◆ **WORK ITEM**: Go line by line through the data and copy those with the word "frac".

◆ **RECORDS PROVIDED**:
-=-=-=-=-
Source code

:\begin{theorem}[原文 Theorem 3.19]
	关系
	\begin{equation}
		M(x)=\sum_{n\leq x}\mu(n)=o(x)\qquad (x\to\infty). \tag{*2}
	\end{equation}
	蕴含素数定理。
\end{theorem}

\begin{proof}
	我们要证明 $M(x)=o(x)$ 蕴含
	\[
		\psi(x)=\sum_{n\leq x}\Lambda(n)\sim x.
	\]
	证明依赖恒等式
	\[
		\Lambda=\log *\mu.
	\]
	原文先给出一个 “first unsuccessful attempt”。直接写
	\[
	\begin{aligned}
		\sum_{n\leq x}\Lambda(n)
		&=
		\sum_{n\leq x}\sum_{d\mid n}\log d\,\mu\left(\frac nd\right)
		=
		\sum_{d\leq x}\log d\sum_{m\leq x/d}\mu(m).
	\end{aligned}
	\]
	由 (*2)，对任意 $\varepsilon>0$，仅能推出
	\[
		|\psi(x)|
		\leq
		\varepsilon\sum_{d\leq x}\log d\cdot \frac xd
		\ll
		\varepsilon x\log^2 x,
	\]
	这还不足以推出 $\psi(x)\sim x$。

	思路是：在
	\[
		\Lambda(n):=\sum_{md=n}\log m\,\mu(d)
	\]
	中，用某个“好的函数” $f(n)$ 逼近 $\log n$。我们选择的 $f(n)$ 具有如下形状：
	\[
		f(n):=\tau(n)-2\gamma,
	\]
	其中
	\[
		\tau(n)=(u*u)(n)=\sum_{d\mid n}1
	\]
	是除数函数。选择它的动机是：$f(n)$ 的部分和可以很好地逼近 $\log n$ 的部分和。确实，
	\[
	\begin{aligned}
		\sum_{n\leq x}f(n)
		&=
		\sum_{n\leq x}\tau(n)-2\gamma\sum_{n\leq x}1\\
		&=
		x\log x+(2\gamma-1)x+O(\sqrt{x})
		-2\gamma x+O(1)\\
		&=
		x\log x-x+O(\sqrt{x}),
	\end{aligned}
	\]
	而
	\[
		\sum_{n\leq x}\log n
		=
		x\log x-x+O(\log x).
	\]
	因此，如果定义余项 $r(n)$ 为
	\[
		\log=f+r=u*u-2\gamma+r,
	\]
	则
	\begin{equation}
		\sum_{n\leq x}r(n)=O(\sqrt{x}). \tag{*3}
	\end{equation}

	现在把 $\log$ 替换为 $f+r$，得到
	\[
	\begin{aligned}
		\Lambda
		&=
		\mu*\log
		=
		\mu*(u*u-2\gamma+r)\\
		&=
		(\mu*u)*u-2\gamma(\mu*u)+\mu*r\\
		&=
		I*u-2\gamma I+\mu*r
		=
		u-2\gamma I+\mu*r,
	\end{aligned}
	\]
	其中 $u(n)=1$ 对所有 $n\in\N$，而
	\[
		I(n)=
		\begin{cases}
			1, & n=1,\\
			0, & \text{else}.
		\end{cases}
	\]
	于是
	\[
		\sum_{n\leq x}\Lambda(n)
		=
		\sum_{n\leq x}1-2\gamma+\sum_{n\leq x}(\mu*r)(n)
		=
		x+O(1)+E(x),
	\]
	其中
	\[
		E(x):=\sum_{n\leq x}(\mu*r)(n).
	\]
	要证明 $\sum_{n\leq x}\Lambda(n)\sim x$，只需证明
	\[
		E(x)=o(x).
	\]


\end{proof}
-=-=-=-=-
◆ **SOLUTION TO THIS PROBLEM**:
		\sum_{n\leq x}\sum_{d\mid n}\log d\,\mu\left(\frac nd\right)
		\varepsilon\sum_{d\leq x}\log d\cdot \frac xd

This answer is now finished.